Ich habe eine S7-314 C-2 DP und 3 Karten (FM 353) für Schrittmotoren, wobei ich nur eine Verbindung zur CPU mit MPI habe.

Dazu schreibe ich noch ein Programm mit VB.NET.

Nun stellt sich mir die Frage, welche Lib am besten dafür geeignet ist? Wenn ich das richtig gesehen hab, funktioniert Snap7 nur mit Ethernet, oder hab ich etwas übersehen?
Mit den anderen beiden sollte die Verbindung mit MPI funktionieren, oder?

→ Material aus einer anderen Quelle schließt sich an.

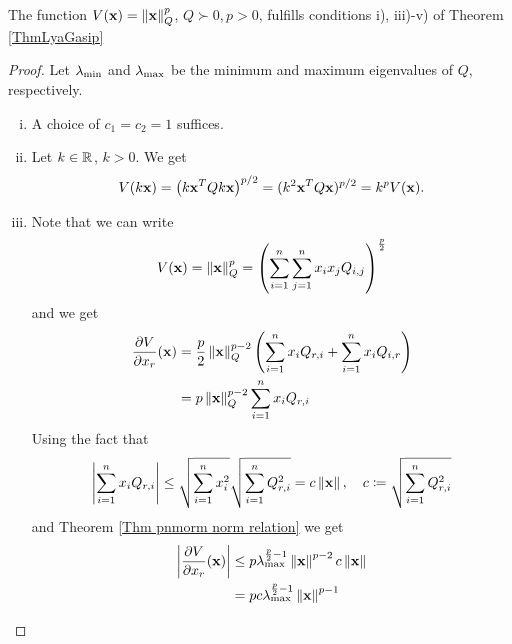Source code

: \documentclass[a4paper,12pt,twoside,BCOR=10mm]{scrbook}
\begin{document}
\begin{theorem}
The function $V(\mathbf{x}) = \left\lVert\mathbf{x}\right\rVert_Q^p$, $Q\succ 0, p > 0$, fulfills conditions i), iii)-v) of Theorem \ref{ThmLyaGasip}
\end{theorem}
\begin{proof}
Let $\lambda_{\min}$ and $\lambda_{\max}$ be the minimum and maximum eigenvalues of $Q$, respectively.
\begin{enumerate}[i)]
    \item A choice of $c_1 = c_2 = 1$ suffices.
\setcounter{enumi}{2}
    \item Let $k\in\mathbb{R}^{}$, $k > 0$. We get
        \begin{align*}
            V(k\mathbf{x}) = \left(k\mathbf{x}^TQk\mathbf{x}\right)^{p/2} = (k^2 \mathbf{x}^T Q \mathbf{x})^{p / 2} = k^p V(\mathbf{x}).
        \end{align*}
    \item Note that we can write
        \begin{align*}
            V(\mathbf{x}) = \left\lVert\mathbf{x}\right\rVert_Q^p = \left(\sum_{i = 1}^n \sum_{j = 1}^n x_ix_j Q_{i, j}\right)^\frac{p}{2}
        \end{align*}
        and we get
        \begin{align*}
            \frac{\partial V}{\partial x_r} (\mathbf{x}) &= \frac{p}{2}\left\lVert\mathbf{x}\right\rVert_{Q}^{p - 2} \left(\sum_{i = 1}^n x_i Q_{r, i} + \sum_{i = 1}^n x_i Q_{i, r}\right)\\
            &= p\left\lVert\mathbf{x}\right\rVert_{Q}^{p - 2} \sum_{i = 1}^n x_i Q_{r,i}\\
        \end{align*}
        \fi
        Using the fact that
        \begin{align*}
            \left\lvert \sum_{i = 1}^n x_i Q_{r,i} \right\rvert \leq \sqrt{\sum\limits_{i = 1}^nx_i^2}\sqrt{\sum\limits_{i = 1}^n Q_{r,i}^2} = c\left\lVert\mathbf{x}\right\rVert, \quad c \coloneqq \sqrt{\sum\limits_{i = 1}^n Q_{r,i}^2}
        \end{align*}
        and Theorem \ref{Thm pnmorm norm relation} we get
        \begin{align*}
            \left | \frac{\partial V}{\partial x_r}(\x) \right | &\leq p\lambdamax^{\frac{p}{2} - 1} \norm{\x}^{p - 2}c\norm{\x}\\
            &= pc\lambdamax^{\frac{p}{2}-1}\norm{\x}^{p-1}\\

\end{align*}
\end{enumerate}
\end{proof}
\end{document}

Wo findet man eine Doku der beiden Libs? Mich würde vor allem die Verbindung mit MPI interessieren, und natürlich auch eine komplette Übersicht der Befehle.

Bei der DotNetSiemensPLCToolBoxLib finde ich ehrlich gesagt nicht mal die DLL.

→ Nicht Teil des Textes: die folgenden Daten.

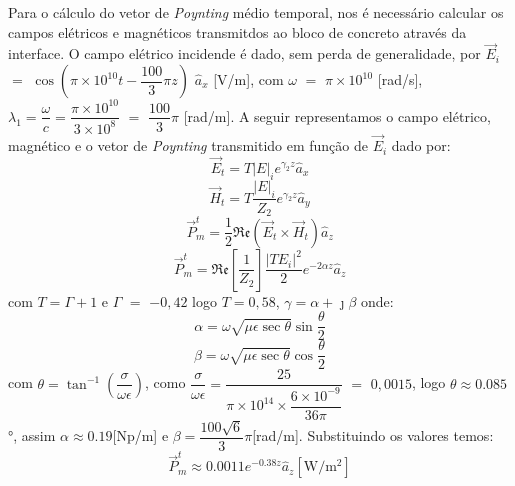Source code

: \begin{enumerate}[1.]
Para o cálculo do vetor de \emph{Poynting} médio temporal, nos é necessário calcular os campos elétricos e magnéticos transmitdos ao bloco de concreto através da interface.  O campo elétrico incidende é dado, sem perda de generalidade, por $\vec{E}_{i}$ $=$ $\cos(\pi \times 10^{10} t - \dfrac{100}{3}\pi z)$ $\hat{a}_{x}$ [\si{\volt/\meter}], com $\omega$ $=$ $\pi \times 10^{10}$ [\si{\radian/\second}], $\lambda_{1} = \dfrac{\omega}{c} = \dfrac{\pi \times 10^{10}}{3 \times 10^{8}}$ $=$ $\dfrac{100}{3}\pi$ [\si{\radian/\meter}]. A seguir representamos o  campo elétrico, magnético e o vetor de \emph{Poynting} transmitido em função de $\vec{E}_{i}$ dado por: $$\vec{E}_{t}  =  T |E|_{i} e^{\gamma_{2} z} \hat{a}_{x}$$ $$\vec{H}_{t}  =  T \dfrac{|E|_{i}}{Z_{2}} e^{\gamma_{2} z} \hat{a}_{y}$$ $$\vec{P}_{m}^{t} = \dfrac{1}{2}\mathfrak{Re}(\vec{E}_{t} \times \vec{H}_{t}) \hat{a}_{z}$$ $$\vec{P}_{m}^{t} = \mathfrak{Re}\left[\dfrac{1}{Z_{2}}\right] \dfrac{|T E_{i}|^2}{2}e^{-2\alpha z} \hat{a}_{z}$$ com $T = \Gamma + 1$ e $\Gamma$ $=$ $-0,42$ logo $T = 0,58$, $\gamma = \alpha + \jmath \beta$  onde: $$\alpha = \omega \sqrt{\mu\epsilon \sec{\theta}} \sin{\dfrac{\theta}{2}}$$ $$\beta = \omega \sqrt{\mu\epsilon \sec{\theta}} \cos{\dfrac{\theta}{2}}$$ com $\theta = \tan^{-1}\left(\dfrac{\sigma}{\omega\epsilon}\right)$, como $\dfrac{\sigma}{\omega\epsilon} = \dfrac{25}{\pi \times 10^{14} \times \dfrac{6 \times 10^{-9}}{36\pi}}$ $=$ $0,0015$, logo $\theta \approx 0.085$\si{\degree}, assim $\alpha \approx 0.19$[\si{\neper/\meter}] e $\beta = \dfrac{100\sqrt{6}}{3}\pi$[\si{\radian/\meter}]. Substituindo os valores temos: $$\vec{P}_{m}^{t} \approx 0.0011 e^{-0.38 z} \hat{a}_{z} [\si{\watt/\meter^{2}}]$$
\end{enumerate}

Wäre nett wenn mir jemand helfen könnte, und evtl. auch ein Beispiel zeigen könnte wie man die Verbindung mit MPI herstellt.

Vielen Dank schon mal.


----------



## Jochen Kühner (19 Oktober 2014)

Hallo, die DotNetSiemens...Lib verwendet intern auch libnodave, allerdings in einer von mir modifizierten Version. Beispiele für VB sind in der Solution enthalten, das ganze gibts bei GitHub: https://github.com/jogibear9988/DotNetSiemensPLCToolBoxLibrary


----------



## Parmaster (19 Oktober 2014)

Hallo!

Das bei github hab ich schon gefunden, allerdings muss ich zugeben dass ich nicht weiß was ich da genau nehmen soll. Den Ordner TestVB? Da ist ja schon seit 2 Jahren nichts mehr geändert worden. Oder ist das noch aktuell?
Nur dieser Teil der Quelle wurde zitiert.